We also aim to maintain a clear communication style so that our interviewers understand why we want to spend time in certain areas and have a clear picture of our path forward.

Establishing a system design interview framework helps us:

  • better manage our time,
  • reinforce our communication with the interviewer,
  • and lead the discussion toward a productive outcome.

Once you are familiar with the framework, you can apply it every time you encounter a system design interview.

Anatomy of a system design interview

A system design interview typically consists of 5 steps:

  • Step 1: Define the problem space. Here, we understand the problem and define the scope of the design.
  • Step 2: Design the system at a high level. We lay out the most fundamental pieces of the system and illustrate how they work together to achieve the desired functionality.
  • Step 3: Deep dive into the design. Either you or your interviewer will pick an interesting component, and you will discuss its details.
  • Step 4: Identify bottlenecks and scaling opportunities. Think about the current design’s bottlenecks and how we can change the design to mitigate them and support more users.
  • Step 5: Review and wrap up. Check that the design satisfies all the requirements and potentially identify directions for further improvement.

A typical system design interview lasts about 45 minutes. A good interviewer leaves a couple of minutes in the beginning for self-introductions and a couple of minutes at the end for you to ask questions.
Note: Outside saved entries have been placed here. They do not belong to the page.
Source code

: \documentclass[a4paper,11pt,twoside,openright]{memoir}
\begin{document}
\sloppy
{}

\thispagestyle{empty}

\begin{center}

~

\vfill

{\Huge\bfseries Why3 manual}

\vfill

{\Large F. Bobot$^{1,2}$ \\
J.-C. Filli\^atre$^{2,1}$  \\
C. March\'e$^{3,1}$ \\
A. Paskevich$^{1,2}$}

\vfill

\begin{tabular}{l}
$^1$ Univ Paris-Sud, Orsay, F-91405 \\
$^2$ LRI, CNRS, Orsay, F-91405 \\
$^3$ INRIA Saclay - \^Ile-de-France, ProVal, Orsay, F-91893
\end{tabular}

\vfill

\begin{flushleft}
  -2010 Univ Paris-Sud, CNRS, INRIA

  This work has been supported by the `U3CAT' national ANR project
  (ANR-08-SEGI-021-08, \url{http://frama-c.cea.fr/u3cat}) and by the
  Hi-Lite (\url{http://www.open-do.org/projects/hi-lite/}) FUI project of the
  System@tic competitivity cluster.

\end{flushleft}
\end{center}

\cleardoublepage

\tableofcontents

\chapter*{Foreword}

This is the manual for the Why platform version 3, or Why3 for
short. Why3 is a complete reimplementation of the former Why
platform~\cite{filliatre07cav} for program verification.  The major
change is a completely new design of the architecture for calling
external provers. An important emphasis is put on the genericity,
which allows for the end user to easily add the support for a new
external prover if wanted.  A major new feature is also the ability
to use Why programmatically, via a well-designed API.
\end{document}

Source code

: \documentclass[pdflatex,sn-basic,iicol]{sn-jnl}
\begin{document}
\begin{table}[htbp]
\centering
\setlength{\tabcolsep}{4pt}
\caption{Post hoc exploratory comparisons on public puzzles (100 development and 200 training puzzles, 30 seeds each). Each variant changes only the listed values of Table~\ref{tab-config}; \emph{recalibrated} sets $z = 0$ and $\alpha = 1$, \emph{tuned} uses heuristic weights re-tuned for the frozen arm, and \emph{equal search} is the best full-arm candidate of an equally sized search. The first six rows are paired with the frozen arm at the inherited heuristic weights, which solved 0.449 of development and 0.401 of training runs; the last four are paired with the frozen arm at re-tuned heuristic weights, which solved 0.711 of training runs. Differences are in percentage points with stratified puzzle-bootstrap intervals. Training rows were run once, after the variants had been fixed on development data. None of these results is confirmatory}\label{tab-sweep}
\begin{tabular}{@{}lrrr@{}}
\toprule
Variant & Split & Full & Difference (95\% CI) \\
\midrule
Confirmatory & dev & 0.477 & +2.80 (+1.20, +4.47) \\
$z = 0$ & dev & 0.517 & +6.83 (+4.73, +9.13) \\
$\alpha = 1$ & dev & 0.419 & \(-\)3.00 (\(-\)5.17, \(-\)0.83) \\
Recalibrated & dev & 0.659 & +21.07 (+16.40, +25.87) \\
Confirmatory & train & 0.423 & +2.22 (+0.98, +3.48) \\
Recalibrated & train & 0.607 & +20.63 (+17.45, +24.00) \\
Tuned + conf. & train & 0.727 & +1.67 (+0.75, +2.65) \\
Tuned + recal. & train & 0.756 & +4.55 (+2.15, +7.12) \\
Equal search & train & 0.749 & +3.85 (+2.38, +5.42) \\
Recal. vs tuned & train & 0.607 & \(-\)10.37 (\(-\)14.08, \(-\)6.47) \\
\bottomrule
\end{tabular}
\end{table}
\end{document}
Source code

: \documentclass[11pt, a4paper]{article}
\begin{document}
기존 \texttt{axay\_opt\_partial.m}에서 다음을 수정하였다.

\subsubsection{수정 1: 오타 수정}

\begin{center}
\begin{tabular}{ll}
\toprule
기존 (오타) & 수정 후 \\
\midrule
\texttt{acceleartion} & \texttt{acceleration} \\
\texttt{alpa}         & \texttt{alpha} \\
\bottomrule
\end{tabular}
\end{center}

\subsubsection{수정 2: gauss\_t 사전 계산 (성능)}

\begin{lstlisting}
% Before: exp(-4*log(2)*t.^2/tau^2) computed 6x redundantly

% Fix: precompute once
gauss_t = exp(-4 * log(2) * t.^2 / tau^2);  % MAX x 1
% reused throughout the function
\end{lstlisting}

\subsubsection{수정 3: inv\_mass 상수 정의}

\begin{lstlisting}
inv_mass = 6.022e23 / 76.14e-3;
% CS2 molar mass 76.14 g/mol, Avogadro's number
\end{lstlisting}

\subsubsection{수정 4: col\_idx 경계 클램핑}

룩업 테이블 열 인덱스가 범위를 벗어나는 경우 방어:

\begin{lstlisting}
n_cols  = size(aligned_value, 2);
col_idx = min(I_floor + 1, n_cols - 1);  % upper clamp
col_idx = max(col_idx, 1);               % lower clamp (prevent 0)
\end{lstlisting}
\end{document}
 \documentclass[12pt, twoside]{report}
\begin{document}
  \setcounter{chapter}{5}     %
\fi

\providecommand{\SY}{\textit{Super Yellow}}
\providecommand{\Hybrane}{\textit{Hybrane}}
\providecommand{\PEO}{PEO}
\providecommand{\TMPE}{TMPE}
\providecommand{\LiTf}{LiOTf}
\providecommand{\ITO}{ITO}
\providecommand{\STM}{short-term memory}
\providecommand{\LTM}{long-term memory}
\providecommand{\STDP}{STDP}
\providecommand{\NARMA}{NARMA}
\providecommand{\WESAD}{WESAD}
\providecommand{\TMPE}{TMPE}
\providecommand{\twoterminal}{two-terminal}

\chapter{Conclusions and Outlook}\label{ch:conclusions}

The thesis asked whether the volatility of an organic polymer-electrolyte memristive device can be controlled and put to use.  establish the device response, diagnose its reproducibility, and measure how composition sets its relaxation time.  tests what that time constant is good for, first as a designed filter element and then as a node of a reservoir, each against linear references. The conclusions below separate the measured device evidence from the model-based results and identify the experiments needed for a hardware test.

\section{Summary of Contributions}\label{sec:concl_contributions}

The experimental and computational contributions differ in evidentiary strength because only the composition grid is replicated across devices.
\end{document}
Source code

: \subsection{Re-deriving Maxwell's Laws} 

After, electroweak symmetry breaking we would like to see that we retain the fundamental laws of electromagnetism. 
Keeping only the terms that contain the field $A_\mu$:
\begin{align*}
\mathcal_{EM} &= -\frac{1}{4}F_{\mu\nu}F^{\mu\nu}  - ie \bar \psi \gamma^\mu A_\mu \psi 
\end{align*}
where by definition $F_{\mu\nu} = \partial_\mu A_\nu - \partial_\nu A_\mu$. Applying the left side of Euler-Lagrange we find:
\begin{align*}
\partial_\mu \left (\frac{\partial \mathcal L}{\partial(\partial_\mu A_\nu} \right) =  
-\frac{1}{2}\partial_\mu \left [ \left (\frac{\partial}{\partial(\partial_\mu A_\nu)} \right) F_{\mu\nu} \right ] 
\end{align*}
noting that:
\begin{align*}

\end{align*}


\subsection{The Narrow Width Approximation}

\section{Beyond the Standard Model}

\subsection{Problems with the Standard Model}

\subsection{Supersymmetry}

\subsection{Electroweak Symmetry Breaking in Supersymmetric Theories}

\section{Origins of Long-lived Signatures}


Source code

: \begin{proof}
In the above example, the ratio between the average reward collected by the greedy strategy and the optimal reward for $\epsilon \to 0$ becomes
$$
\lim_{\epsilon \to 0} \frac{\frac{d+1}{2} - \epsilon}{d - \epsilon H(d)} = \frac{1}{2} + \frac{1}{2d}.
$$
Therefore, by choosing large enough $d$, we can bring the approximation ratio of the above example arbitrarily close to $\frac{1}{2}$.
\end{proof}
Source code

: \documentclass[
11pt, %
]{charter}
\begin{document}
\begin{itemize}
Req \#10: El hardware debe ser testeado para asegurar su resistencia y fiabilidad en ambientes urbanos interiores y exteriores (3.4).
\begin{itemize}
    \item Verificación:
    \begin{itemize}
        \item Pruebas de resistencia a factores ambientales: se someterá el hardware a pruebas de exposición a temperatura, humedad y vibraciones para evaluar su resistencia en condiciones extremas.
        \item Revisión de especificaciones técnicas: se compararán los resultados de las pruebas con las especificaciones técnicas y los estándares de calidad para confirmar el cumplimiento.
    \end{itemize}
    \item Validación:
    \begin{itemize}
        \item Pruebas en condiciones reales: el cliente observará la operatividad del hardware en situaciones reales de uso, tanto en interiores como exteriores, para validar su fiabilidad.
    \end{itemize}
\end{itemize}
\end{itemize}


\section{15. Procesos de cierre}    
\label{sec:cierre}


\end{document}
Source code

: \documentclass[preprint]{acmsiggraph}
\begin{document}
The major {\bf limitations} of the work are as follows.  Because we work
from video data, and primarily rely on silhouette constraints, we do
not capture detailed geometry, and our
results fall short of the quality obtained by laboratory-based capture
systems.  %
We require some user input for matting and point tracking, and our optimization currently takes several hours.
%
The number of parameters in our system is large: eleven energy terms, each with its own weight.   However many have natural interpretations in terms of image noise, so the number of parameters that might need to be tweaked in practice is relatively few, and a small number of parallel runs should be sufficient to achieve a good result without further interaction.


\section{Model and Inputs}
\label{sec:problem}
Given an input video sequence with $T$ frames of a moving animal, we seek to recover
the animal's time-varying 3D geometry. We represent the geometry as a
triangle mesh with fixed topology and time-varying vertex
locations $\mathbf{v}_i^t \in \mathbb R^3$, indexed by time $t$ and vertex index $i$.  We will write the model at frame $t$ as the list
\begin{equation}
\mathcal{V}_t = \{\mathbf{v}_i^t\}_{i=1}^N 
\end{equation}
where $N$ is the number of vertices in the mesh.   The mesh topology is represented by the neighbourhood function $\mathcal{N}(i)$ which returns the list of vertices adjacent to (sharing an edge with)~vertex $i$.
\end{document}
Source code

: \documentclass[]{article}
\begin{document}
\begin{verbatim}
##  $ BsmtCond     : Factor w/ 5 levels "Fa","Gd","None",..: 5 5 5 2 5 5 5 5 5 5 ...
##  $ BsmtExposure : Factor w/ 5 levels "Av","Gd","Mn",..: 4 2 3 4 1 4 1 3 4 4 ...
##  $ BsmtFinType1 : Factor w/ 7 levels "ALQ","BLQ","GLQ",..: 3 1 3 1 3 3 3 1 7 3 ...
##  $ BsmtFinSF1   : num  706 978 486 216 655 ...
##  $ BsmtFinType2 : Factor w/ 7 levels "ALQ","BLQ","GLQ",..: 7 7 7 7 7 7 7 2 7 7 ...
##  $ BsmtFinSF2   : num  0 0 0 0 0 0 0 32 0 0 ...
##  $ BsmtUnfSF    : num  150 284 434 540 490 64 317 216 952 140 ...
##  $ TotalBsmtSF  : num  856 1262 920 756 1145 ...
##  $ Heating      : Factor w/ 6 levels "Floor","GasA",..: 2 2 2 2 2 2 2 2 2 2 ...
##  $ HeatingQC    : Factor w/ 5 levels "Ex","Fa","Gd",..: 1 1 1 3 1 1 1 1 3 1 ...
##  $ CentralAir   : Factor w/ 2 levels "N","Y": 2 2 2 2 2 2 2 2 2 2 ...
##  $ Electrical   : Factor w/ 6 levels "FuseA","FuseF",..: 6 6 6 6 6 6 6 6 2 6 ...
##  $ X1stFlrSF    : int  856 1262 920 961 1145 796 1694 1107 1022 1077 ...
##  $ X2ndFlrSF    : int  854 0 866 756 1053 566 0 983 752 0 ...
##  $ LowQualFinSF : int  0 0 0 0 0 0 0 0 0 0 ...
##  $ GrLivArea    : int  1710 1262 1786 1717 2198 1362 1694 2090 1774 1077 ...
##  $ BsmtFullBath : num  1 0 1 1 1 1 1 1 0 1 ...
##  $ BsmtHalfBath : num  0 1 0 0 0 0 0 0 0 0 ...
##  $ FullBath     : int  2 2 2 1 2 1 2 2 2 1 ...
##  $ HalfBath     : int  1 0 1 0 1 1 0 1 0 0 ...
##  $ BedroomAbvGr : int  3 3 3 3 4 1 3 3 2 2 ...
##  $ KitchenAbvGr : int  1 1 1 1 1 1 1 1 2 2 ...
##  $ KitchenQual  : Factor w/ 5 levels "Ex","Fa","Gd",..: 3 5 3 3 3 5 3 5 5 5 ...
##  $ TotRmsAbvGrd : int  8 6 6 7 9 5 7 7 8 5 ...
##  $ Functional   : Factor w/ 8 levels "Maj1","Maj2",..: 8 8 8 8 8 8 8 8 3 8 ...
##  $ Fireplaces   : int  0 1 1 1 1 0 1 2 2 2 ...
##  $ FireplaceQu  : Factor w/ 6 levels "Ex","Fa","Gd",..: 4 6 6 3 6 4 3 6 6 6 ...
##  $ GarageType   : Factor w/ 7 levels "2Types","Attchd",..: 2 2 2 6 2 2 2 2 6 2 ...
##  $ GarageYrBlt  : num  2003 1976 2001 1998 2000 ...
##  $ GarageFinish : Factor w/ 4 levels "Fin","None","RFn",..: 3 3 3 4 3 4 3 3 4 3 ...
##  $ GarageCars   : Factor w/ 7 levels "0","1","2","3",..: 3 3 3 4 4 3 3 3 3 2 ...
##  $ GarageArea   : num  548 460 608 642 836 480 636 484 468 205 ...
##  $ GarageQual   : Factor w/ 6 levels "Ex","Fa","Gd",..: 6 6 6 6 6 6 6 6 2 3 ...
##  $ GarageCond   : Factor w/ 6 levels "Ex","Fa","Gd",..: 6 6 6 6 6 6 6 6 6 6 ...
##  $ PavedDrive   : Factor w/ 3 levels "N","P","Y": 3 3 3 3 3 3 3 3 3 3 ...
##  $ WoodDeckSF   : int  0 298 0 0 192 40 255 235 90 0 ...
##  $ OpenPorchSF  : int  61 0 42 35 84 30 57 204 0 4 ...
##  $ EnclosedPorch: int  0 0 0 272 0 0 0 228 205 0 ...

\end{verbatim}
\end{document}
How to Answer System Design Questions

Therefore, we usually only have about 40 minutes for technical discussion. Here’s an example of how we can allocate the time for each of the steps:

  • Step 1: 5 minutes
  • Step 2: 10 minutes
  • Step 3: 10 minutes
  • Step 4: 10 minutes
  • Step 5: 5 minutes

The time estimate provided is approximate, so feel free to adjust it based on your interview style and the problem you’re trying to solve. The important thing is to integrate all the steps into a structured interview framework.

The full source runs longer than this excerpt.